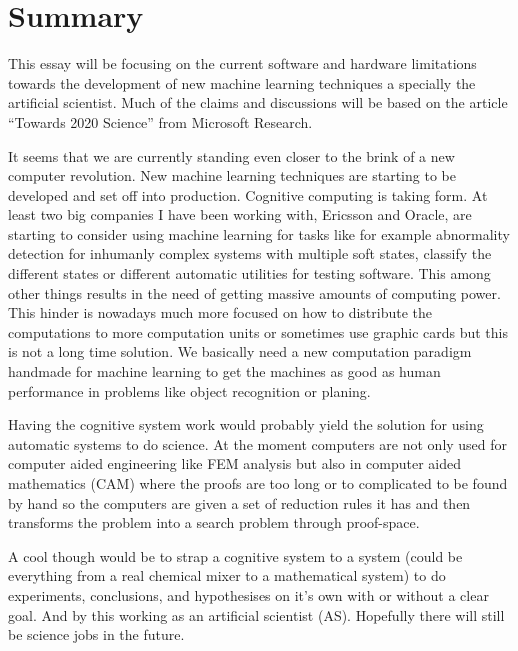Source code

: \documentclass{article}
\begin{document}

\section{Summary}
    This essay will be focusing on the current software and hardware limitations
    towards the development of new machine learning techniques a specially the
    artificial scientist. Much of the claims and discussions will be based on
    the article ``Towards 2020 Science'' from Microsoft Research.\cite{ms2020}

    It seems that we are currently standing even closer to the brink of a new 
    computer revolution. New machine learning techniques are starting to be 
    developed and set off into production. Cognitive computing is taking form.
    At least two big companies I have been working with, Ericsson and Oracle, 
    are starting to consider using machine learning for tasks like for example 
    abnormality detection for inhumanly complex systems with multiple soft
    states, classify the different states or different automatic utilities for
    testing software. This among other things results in the need of getting 
    massive amounts of computing power. This hinder is nowadays much more 
    focused on how to distribute the computations to more computation units or 
    sometimes use graphic cards but this is not a long time solution. We 
    basically need a new computation paradigm handmade for machine learning to 
    get the machines as good as human performance in problems like object 
    recognition or planing.

    Having the cognitive system work would probably yield the solution for
    using automatic systems to do science. At the moment computers are not only
    used for computer aided engineering like FEM analysis but also in computer
    aided mathematics (CAM) where the proofs are too long or to complicated to
    be found by hand so the computers are given a set of reduction rules it has
    and then transforms the problem into a search problem through proof-space.
    
    A cool though would be to strap a cognitive system to a system (could be
    everything from a real chemical mixer to a mathematical system) to do
    experiments, conclusions, and hypothesises on it's own with or without a
    clear goal. And by this working as an artificial scientist (AS). Hopefully
    there will still be science jobs in the future.
    
\end{document}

TASK DESCRIPTION:
With the line holding "sometimes use graphic" as the first and the line holding "and then transforms" as the last, set down that range of the entries above exactly, and nothing else.

RESPONSE FOR THIS EXERCISE:
    sometimes use graphic cards but this is not a long time solution. We 
    basically need a new computation paradigm handmade for machine learning to 
    get the machines as good as human performance in problems like object 
    recognition or planing.

    Having the cognitive system work would probably yield the solution for
    using automatic systems to do science. At the moment computers are not only
    used for computer aided engineering like FEM analysis but also in computer
    aided mathematics (CAM) where the proofs are too long or to complicated to
    be found by hand so the computers are given a set of reduction rules it has
    and then transforms the problem into a search problem through proof-space.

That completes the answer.